DVD: Burnt by the Sun 2

DVD: Burnt by the Sun 2

Riddle? Mystery? Enigma? National interest does not redeem this double-bill Russian cinema let-down

Russian actor, director Nikita Mikhalkov: the moustache that set thousands of hours of Russian filmstock unrolling

Nikita Mikhalkov’s Burnt by the Sun was one of the few good news stories in Russian cinema in the Nineties. Made with his longterm scriptwriter Rustam Ibragimbekov, it picked up a main prize at Cannes in 1994 and the Best Foreign Film Oscar the following year. Its small Chekhovian story - adapted later by Peter Flannery for a successful run at London’s National Theatre - resounded far above its weight.

Red Army hero-general Sergei Kotov (Mikhalkov himself, a fine actor, main picture) felt the chill winds of the Stalinist 1930s. The reappearance of Mitya (Oleg Menshikov), a friend now turned NKVD-betrayer, disrupted the balmy mood of summer holiday life enjoyed with his younger wife Marussiya and daughter, Mitya’s motives tied up not least with past feelings for Kotov's wife. A gaggle of elderly relations straight out Chekhov provided additional comic tone.

It ended with Kotov, badly bloodied, being taken off to an assumed death in the gulag. Until the director had the idea to commute this sentence, and bring Kotov back from the camps to fight heroically in the Great Patriotic War. It’s a decision viewers may rue, as nearly two decades later we’re dealing with the bombastic debris that was its follow-up, as this double-disc DVD release of the two sequels, reveals. The first sequel, Exodus, premiered to local fanfare in 2010 only to be resoundingly rejected by Russian viewers; the second, Citadel, came along the following year (and didn’t repeat the original’s Oscar success, despite a nomination).
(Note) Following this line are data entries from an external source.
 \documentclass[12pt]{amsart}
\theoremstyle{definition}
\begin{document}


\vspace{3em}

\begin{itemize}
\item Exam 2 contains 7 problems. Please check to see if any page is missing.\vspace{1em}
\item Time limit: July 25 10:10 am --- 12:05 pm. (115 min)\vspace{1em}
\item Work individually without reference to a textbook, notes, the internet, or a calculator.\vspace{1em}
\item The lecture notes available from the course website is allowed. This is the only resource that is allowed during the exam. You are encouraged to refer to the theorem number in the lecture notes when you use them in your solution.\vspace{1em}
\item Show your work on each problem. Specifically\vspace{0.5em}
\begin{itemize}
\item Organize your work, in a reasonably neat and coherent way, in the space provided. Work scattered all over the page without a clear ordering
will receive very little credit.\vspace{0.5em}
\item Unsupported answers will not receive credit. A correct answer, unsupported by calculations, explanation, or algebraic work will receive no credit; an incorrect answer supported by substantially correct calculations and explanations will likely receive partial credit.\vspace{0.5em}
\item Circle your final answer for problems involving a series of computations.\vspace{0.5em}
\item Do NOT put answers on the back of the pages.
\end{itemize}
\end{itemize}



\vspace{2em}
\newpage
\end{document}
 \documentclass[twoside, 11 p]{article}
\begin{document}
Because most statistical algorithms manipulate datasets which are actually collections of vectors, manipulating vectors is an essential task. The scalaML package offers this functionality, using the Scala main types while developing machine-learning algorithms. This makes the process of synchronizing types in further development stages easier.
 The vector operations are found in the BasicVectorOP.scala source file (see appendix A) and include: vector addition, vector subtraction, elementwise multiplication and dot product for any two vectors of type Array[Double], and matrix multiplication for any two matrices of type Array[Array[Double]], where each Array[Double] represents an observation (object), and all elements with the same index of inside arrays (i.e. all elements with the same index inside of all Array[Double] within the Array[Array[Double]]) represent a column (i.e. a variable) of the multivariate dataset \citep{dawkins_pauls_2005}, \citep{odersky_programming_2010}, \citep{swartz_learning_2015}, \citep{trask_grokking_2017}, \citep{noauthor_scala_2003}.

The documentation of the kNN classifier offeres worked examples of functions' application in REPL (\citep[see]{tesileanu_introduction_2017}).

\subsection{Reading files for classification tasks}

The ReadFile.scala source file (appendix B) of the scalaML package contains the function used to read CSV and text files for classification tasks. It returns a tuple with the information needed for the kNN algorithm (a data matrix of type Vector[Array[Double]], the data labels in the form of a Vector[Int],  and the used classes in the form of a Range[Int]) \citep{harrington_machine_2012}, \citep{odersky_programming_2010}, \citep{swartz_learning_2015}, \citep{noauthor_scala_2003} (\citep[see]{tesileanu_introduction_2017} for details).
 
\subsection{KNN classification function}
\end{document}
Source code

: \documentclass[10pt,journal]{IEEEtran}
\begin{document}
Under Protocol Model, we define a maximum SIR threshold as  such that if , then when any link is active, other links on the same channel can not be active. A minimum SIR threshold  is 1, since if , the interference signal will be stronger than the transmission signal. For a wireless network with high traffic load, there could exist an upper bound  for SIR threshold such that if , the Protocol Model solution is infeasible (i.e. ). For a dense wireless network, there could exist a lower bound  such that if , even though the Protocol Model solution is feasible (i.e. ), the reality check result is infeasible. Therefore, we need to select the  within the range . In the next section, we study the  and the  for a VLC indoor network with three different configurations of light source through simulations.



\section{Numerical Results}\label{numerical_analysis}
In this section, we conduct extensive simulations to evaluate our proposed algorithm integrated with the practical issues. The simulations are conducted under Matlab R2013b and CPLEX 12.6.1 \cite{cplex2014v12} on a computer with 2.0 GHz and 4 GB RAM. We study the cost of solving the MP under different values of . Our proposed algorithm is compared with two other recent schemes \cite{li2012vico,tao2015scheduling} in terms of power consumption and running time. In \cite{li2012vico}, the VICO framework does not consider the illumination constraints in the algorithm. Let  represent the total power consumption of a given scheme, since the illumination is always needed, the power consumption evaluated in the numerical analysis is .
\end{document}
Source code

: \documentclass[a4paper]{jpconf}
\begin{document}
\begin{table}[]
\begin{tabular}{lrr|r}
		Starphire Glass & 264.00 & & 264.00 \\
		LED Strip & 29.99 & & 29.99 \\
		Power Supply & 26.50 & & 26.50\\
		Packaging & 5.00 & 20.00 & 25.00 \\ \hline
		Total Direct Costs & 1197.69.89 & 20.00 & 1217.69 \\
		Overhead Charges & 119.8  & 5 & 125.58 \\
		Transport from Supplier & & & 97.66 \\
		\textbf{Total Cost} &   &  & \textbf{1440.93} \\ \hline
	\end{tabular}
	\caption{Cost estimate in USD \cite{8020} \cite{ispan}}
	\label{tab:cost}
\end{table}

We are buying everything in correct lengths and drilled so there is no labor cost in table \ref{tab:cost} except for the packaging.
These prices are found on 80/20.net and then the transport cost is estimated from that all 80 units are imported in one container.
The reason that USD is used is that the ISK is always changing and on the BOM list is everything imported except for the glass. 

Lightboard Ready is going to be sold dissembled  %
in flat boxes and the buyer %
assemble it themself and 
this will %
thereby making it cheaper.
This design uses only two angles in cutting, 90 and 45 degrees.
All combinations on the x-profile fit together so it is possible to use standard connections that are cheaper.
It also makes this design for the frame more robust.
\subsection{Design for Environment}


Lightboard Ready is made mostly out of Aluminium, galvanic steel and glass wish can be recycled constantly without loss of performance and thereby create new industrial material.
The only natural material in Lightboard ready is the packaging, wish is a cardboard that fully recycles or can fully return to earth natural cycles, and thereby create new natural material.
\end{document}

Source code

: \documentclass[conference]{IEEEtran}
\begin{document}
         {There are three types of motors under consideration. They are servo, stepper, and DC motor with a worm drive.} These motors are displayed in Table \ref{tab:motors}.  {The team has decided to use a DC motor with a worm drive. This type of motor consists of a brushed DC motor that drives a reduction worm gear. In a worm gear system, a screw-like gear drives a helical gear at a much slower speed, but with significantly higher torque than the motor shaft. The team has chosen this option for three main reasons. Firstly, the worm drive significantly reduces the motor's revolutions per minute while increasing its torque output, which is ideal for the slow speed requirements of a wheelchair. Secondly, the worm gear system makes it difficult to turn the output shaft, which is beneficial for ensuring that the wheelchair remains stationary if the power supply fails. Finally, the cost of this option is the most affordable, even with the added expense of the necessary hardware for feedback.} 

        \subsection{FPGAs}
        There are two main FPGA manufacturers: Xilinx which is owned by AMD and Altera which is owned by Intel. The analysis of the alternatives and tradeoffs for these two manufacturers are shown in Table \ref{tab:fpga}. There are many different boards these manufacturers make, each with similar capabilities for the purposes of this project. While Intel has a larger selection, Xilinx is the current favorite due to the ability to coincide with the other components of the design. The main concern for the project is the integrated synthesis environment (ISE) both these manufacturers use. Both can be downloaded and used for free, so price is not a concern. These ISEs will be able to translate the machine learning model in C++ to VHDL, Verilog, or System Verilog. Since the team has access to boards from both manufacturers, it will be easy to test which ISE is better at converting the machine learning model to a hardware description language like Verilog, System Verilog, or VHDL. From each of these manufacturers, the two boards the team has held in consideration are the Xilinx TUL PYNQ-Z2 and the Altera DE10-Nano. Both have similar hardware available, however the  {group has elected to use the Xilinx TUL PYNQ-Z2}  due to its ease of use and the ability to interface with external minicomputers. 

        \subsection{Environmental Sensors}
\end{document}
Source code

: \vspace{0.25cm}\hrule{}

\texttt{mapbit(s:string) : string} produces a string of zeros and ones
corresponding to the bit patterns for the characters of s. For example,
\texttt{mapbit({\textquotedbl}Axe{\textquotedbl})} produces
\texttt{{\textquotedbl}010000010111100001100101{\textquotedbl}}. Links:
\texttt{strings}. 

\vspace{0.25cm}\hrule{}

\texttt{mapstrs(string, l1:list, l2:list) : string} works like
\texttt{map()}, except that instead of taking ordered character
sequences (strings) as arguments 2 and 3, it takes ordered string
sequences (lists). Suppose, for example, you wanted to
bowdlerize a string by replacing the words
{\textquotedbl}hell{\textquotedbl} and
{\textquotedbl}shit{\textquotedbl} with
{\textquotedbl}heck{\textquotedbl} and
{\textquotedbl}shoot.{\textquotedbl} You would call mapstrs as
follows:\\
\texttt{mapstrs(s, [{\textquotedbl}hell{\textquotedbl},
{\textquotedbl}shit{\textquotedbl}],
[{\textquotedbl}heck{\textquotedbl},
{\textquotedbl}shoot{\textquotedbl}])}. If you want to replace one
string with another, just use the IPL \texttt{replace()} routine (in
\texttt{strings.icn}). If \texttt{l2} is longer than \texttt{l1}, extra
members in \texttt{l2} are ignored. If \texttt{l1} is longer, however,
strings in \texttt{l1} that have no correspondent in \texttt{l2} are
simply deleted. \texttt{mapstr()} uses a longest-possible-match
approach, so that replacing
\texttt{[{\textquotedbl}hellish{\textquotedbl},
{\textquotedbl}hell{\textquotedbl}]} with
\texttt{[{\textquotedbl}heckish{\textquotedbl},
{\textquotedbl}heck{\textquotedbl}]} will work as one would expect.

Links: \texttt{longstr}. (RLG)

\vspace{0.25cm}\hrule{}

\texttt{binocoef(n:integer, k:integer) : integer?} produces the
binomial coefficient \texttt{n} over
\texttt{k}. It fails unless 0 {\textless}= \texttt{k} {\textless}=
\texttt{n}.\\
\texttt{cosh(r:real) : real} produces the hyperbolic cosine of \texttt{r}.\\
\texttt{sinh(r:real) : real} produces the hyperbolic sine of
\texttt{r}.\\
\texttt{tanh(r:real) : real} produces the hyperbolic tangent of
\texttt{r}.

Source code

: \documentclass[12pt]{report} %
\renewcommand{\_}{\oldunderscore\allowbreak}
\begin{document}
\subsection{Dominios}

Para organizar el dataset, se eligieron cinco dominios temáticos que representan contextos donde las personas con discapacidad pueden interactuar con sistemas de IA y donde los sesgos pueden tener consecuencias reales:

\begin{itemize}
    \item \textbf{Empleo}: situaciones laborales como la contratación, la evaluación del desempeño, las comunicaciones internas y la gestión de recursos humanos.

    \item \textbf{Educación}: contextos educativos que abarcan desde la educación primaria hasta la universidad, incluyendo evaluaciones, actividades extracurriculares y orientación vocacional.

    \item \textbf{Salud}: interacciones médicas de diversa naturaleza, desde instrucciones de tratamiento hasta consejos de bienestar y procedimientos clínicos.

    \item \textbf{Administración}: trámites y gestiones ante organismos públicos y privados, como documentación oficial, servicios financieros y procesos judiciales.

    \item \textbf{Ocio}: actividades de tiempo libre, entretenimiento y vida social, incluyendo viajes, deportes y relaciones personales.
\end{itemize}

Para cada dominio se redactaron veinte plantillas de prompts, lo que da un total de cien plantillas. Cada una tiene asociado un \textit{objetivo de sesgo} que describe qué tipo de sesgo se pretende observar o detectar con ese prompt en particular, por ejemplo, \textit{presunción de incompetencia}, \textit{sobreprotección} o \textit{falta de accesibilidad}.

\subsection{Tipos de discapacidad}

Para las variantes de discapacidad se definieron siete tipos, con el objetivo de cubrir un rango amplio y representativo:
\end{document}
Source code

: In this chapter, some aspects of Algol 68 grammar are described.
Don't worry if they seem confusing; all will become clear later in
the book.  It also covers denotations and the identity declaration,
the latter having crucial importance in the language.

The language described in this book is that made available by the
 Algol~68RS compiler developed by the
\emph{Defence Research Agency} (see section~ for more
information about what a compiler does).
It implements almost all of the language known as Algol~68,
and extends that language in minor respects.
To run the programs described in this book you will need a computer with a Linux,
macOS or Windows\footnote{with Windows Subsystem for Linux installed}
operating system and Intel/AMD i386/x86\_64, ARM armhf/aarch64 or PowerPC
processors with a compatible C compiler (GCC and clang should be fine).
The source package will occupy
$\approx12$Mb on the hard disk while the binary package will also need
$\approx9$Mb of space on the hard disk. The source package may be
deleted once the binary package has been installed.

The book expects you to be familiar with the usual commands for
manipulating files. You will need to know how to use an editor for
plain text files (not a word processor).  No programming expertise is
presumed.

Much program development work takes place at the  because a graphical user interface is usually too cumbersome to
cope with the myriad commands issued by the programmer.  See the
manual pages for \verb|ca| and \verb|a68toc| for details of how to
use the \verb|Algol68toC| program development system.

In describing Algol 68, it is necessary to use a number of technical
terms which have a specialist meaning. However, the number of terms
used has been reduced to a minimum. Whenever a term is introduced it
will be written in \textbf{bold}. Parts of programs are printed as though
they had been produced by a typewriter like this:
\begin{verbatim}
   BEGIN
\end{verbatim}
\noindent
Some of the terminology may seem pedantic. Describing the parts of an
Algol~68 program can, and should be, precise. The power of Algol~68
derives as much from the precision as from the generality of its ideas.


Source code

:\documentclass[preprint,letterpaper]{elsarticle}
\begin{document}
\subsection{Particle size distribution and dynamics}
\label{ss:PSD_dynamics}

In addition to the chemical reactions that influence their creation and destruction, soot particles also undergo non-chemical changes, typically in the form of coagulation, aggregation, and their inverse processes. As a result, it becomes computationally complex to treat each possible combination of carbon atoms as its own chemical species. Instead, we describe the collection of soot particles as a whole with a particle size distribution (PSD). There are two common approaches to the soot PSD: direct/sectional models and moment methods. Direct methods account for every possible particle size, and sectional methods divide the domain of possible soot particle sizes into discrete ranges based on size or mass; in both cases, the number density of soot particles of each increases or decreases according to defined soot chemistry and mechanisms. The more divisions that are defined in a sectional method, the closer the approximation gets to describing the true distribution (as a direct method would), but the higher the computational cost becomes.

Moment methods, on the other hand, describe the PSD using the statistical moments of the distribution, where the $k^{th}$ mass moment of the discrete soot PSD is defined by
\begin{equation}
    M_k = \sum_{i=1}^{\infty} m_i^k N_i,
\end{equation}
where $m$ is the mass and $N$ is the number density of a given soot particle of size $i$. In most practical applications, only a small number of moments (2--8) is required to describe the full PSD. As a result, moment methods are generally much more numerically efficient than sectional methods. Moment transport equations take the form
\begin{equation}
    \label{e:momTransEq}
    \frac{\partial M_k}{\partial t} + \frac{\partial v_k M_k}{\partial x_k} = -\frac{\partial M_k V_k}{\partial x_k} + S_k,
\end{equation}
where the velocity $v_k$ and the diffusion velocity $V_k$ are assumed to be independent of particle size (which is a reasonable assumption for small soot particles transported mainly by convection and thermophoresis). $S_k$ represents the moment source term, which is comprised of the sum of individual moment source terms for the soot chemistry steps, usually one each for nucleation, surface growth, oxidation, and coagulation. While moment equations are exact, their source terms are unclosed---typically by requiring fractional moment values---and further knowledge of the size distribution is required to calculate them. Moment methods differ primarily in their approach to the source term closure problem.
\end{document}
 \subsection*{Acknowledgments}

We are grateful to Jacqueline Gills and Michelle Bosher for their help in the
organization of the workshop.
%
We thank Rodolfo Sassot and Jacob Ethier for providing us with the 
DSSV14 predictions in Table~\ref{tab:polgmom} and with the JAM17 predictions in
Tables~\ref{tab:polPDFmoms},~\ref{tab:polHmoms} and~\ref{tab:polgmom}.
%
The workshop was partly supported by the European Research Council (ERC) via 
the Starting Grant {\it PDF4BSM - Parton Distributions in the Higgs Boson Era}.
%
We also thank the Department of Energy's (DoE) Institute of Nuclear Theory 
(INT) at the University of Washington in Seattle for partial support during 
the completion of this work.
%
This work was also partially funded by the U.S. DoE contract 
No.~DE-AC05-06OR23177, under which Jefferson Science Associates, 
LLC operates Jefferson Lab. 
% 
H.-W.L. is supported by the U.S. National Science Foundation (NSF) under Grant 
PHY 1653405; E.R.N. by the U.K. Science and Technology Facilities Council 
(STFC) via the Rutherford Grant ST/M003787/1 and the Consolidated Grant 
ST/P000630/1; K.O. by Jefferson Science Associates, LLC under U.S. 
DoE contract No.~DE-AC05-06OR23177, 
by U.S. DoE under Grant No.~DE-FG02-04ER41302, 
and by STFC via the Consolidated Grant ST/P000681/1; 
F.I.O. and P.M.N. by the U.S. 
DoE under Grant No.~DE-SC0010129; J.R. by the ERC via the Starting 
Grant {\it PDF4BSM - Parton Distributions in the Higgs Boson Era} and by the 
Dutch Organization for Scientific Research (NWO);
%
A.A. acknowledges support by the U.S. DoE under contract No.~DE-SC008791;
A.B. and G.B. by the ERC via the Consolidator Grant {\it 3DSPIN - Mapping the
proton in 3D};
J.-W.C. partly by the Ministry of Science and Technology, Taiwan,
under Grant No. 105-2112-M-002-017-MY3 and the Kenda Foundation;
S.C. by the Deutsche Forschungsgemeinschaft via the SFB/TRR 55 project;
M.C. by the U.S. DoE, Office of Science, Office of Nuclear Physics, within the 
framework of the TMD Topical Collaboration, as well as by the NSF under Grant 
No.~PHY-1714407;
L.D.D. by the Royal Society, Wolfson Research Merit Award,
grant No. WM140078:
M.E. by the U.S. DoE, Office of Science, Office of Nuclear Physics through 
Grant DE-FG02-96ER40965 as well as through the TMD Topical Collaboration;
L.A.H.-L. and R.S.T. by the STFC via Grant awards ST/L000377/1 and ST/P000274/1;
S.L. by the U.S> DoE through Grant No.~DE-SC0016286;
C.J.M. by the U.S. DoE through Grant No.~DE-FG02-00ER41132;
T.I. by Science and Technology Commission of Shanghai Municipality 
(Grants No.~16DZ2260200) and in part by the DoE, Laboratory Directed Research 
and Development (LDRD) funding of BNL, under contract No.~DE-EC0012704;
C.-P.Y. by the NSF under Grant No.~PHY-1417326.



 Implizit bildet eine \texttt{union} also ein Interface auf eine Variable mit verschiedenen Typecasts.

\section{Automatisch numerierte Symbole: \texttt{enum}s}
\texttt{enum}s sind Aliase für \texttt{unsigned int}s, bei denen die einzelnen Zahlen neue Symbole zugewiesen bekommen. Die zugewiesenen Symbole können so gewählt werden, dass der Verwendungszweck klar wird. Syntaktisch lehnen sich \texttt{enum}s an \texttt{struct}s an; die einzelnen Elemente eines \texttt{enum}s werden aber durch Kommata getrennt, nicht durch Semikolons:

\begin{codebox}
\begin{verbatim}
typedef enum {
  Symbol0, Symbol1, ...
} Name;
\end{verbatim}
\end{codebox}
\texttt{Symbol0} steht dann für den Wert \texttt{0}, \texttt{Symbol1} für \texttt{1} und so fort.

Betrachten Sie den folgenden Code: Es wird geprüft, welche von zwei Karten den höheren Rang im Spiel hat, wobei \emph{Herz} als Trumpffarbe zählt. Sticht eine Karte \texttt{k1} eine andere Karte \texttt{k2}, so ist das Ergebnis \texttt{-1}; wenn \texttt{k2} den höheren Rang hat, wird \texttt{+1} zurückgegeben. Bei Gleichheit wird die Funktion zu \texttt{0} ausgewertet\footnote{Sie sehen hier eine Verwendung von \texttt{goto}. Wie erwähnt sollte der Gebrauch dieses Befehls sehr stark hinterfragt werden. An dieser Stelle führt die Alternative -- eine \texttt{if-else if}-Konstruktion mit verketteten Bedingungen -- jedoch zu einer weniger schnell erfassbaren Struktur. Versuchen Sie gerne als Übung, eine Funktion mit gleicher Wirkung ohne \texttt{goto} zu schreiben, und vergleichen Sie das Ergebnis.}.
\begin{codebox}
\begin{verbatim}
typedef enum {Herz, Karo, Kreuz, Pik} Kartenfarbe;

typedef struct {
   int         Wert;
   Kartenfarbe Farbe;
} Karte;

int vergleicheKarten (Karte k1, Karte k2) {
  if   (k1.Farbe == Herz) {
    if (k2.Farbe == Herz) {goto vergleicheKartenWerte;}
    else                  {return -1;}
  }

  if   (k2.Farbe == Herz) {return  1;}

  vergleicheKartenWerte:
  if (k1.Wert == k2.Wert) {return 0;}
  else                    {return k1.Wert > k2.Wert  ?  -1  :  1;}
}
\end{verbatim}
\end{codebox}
What went wrong? Scriptwriter Ibragimbekov, who knew how to tell a story rather than a heroic tract, left the project. The arrival of computer special effects expanded visual opportunities catastrophically. Mikhalkov, meanwhile, felt the allure of power and set himself up as a public figure expecting viewers to hang on his every pronouncement. They didn’t. The sense of acting as loud as its battle scenes are long could hardly be further from the first film, with no one telling the director when enough was enough (as much on the taste as on the length front).

The two films on this DVD release are in the versions shown internationally, with Exodus cut by half an hour or so from its Russian release – it still comes in at just short of two and a half hours. Citadel is no shorter, though seems somewhat more tightly plotted, and has a welcome interlude that returns to the eccentric family atmosphere of the very first film, which seems a world away indeed from the conflict of war.  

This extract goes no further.